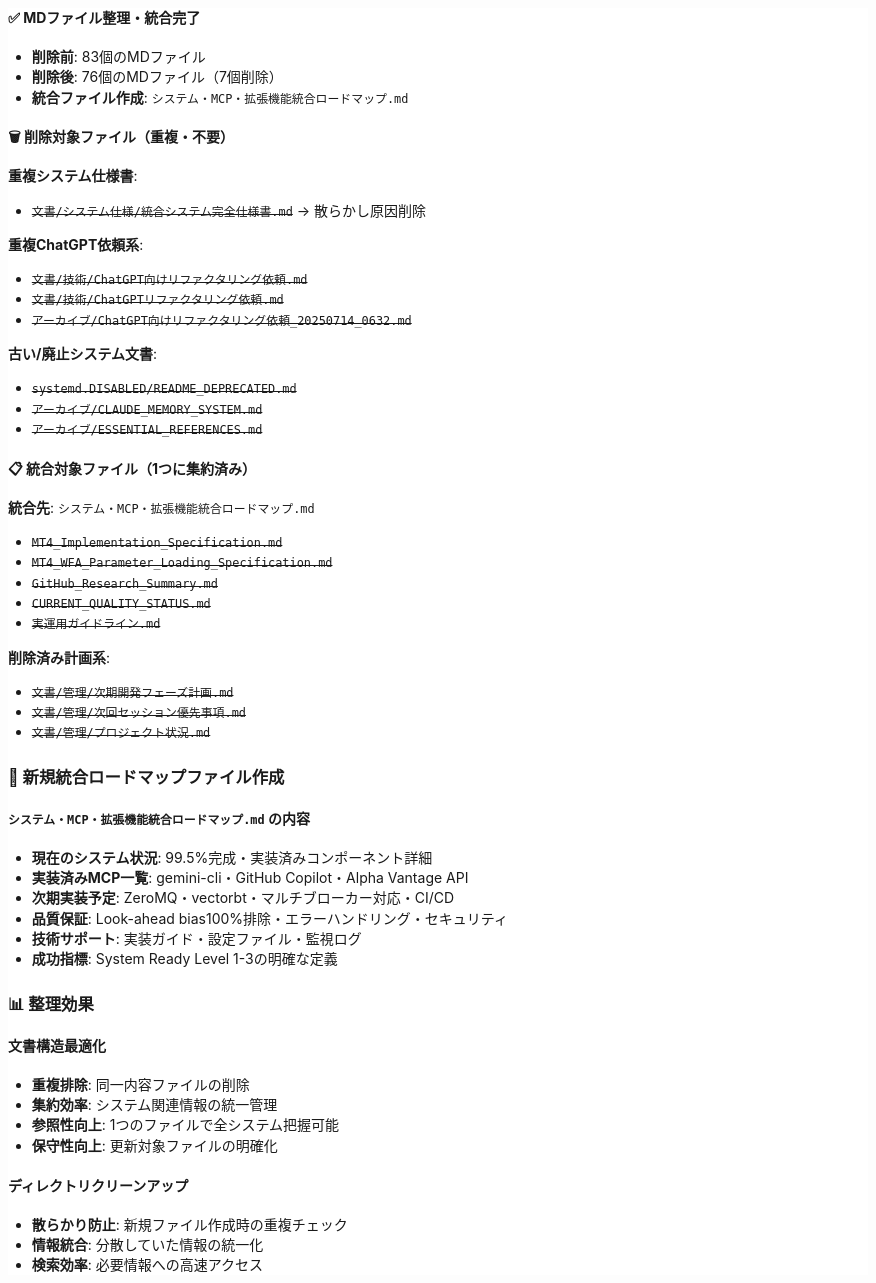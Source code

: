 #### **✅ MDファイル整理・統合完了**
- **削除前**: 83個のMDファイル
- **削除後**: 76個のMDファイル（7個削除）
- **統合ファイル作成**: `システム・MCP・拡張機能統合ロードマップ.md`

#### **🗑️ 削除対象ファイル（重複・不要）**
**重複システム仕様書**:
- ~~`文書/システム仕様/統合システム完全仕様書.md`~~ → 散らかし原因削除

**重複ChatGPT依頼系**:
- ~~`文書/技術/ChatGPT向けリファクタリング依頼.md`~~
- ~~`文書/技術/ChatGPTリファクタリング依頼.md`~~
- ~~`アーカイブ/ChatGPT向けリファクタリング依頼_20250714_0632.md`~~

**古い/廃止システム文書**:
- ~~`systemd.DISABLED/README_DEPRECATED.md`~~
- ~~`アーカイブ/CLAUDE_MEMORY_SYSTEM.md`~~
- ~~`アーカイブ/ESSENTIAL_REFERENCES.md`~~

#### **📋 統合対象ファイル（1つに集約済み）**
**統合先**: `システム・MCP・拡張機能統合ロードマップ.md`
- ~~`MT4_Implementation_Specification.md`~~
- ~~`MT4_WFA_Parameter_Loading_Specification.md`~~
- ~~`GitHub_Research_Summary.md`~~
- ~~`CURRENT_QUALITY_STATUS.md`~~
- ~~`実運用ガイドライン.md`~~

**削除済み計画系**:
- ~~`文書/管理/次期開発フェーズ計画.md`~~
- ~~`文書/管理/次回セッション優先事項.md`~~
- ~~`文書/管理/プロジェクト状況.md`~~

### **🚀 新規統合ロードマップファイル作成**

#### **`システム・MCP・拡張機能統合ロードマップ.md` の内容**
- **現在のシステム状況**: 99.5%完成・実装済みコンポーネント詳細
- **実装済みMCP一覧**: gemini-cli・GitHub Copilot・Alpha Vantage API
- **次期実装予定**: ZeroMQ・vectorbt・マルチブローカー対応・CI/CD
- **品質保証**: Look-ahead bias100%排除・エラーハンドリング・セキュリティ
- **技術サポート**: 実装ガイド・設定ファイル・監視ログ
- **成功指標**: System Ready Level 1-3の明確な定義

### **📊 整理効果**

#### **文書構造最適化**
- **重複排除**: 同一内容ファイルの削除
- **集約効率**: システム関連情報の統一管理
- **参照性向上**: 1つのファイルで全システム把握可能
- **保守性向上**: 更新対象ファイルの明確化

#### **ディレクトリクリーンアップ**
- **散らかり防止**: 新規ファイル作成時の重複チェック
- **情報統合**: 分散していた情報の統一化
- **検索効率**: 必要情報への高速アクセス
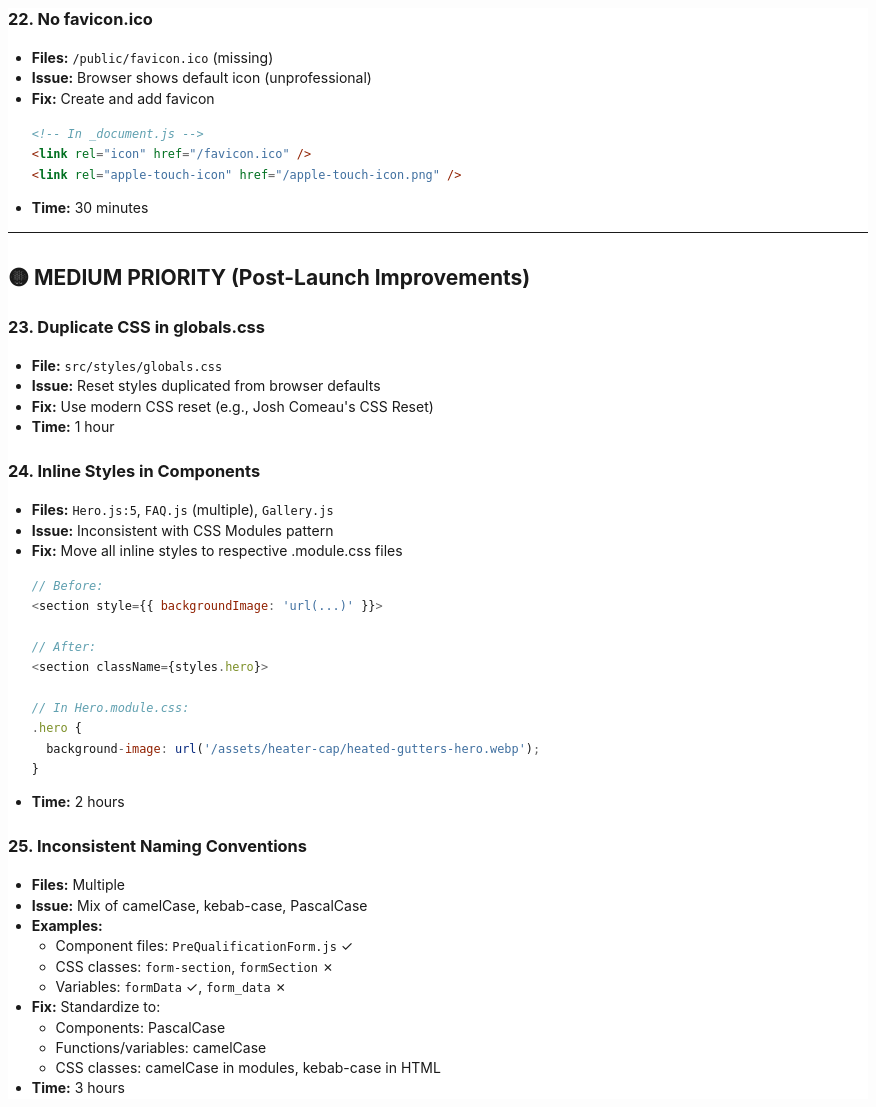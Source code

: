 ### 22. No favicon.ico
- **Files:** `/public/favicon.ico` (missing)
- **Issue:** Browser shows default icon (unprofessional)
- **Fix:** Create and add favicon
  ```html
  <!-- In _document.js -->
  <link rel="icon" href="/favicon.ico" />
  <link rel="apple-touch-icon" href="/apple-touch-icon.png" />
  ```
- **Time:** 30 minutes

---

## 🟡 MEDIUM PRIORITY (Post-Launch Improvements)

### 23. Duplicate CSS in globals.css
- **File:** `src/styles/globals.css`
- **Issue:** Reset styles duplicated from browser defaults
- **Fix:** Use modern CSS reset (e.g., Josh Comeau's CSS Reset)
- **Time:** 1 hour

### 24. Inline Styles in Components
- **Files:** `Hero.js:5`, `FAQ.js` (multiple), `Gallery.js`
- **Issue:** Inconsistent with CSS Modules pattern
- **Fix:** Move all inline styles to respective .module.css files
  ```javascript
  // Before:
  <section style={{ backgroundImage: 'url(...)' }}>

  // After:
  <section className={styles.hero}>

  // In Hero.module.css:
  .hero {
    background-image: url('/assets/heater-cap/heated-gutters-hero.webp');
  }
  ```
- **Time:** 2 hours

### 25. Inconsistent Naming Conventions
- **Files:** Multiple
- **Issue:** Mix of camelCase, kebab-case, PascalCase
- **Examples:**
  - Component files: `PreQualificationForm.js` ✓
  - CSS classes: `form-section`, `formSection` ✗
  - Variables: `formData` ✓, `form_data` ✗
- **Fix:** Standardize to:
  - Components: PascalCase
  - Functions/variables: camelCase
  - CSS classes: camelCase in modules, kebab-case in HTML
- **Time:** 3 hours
☆ ☆ ☆ ☆ ☆
Activity
Skipping all images, output the listing exactly.

Exercise solution
Source code

: #### **✅ MDファイル整理・統合完了**
- **削除前**: 83個のMDファイル
- **削除後**: 76個のMDファイル（7個削除）
- **統合ファイル作成**: `システム・MCP・拡張機能統合ロードマップ.md`

#### **🗑️ 削除対象ファイル（重複・不要）**
**重複システム仕様書**:
- ~~`文書/システム仕様/統合システム完全仕様書.md`~~ → 散らかし原因削除

**重複ChatGPT依頼系**:
- ~~`文書/技術/ChatGPT向けリファクタリング依頼.md`~~
- ~~`文書/技術/ChatGPTリファクタリング依頼.md`~~
- ~~`アーカイブ/ChatGPT向けリファクタリング依頼_20250714_0632.md`~~

**古い/廃止システム文書**:
- ~~`systemd.DISABLED/README_DEPRECATED.md`~~
- ~~`アーカイブ/CLAUDE_MEMORY_SYSTEM.md`~~
- ~~`アーカイブ/ESSENTIAL_REFERENCES.md`~~

#### **📋 統合対象ファイル（1つに集約済み）**
**統合先**: `システム・MCP・拡張機能統合ロードマップ.md`
- ~~`MT4_Implementation_Specification.md`~~
- ~~`MT4_WFA_Parameter_Loading_Specification.md`~~
- ~~`GitHub_Research_Summary.md`~~
- ~~`CURRENT_QUALITY_STATUS.md`~~
- ~~`実運用ガイドライン.md`~~

**削除済み計画系**:
- ~~`文書/管理/次期開発フェーズ計画.md`~~
- ~~`文書/管理/次回セッション優先事項.md`~~
- ~~`文書/管理/プロジェクト状況.md`~~

### **🚀 新規統合ロードマップファイル作成**

#### **`システム・MCP・拡張機能統合ロードマップ.md` の内容**
- **現在のシステム状況**: 99.5%完成・実装済みコンポーネント詳細
- **実装済みMCP一覧**: gemini-cli・GitHub Copilot・Alpha Vantage API
- **次期実装予定**: ZeroMQ・vectorbt・マルチブローカー対応・CI/CD
- **品質保証**: Look-ahead bias100%排除・エラーハンドリング・セキュリティ
- **技術サポート**: 実装ガイド・設定ファイル・監視ログ
- **成功指標**: System Ready Level 1-3の明確な定義

### **📊 整理効果**

#### **文書構造最適化**
- **重複排除**: 同一内容ファイルの削除
- **集約効率**: システム関連情報の統一管理
- **参照性向上**: 1つのファイルで全システム把握可能
- **保守性向上**: 更新対象ファイルの明確化

#### **ディレクトリクリーンアップ**
- **散らかり防止**: 新規ファイル作成時の重複チェック
- **情報統合**: 分散していた情報の統一化
- **検索効率**: 必要情報への高速アクセス
Source code

: ### 22. No favicon.ico
- **Files:** `/public/favicon.ico` (missing)
- **Issue:** Browser shows default icon (unprofessional)
- **Fix:** Create and add favicon
  ```html
  <!-- In _document.js -->
  <link rel="icon" href="/favicon.ico" />
  <link rel="apple-touch-icon" href="/apple-touch-icon.png" />
  ```
- **Time:** 30 minutes

---

## 🟡 MEDIUM PRIORITY (Post-Launch Improvements)

### 23. Duplicate CSS in globals.css
- **File:** `src/styles/globals.css`
- **Issue:** Reset styles duplicated from browser defaults
- **Fix:** Use modern CSS reset (e.g., Josh Comeau's CSS Reset)
- **Time:** 1 hour

### 24. Inline Styles in Components
- **Files:** `Hero.js:5`, `FAQ.js` (multiple), `Gallery.js`
- **Issue:** Inconsistent with CSS Modules pattern
- **Fix:** Move all inline styles to respective .module.css files
  ```javascript
  // Before:
  <section style={{ backgroundImage: 'url(...)' }}>

  // After:
  <section className={styles.hero}>

  // In Hero.module.css:
  .hero {
    background-image: url('/assets/heater-cap/heated-gutters-hero.webp');
  }
  ```
- **Time:** 2 hours

### 25. Inconsistent Naming Conventions
- **Files:** Multiple
- **Issue:** Mix of camelCase, kebab-case, PascalCase
- **Examples:**
  - Component files: `PreQualificationForm.js` ✓
  - CSS classes: `form-section`, `formSection` ✗
  - Variables: `formData` ✓, `form_data` ✗
- **Fix:** Standardize to:
  - Components: PascalCase
  - Functions/variables: camelCase
  - CSS classes: camelCase in modules, kebab-case in HTML
- **Time:** 3 hours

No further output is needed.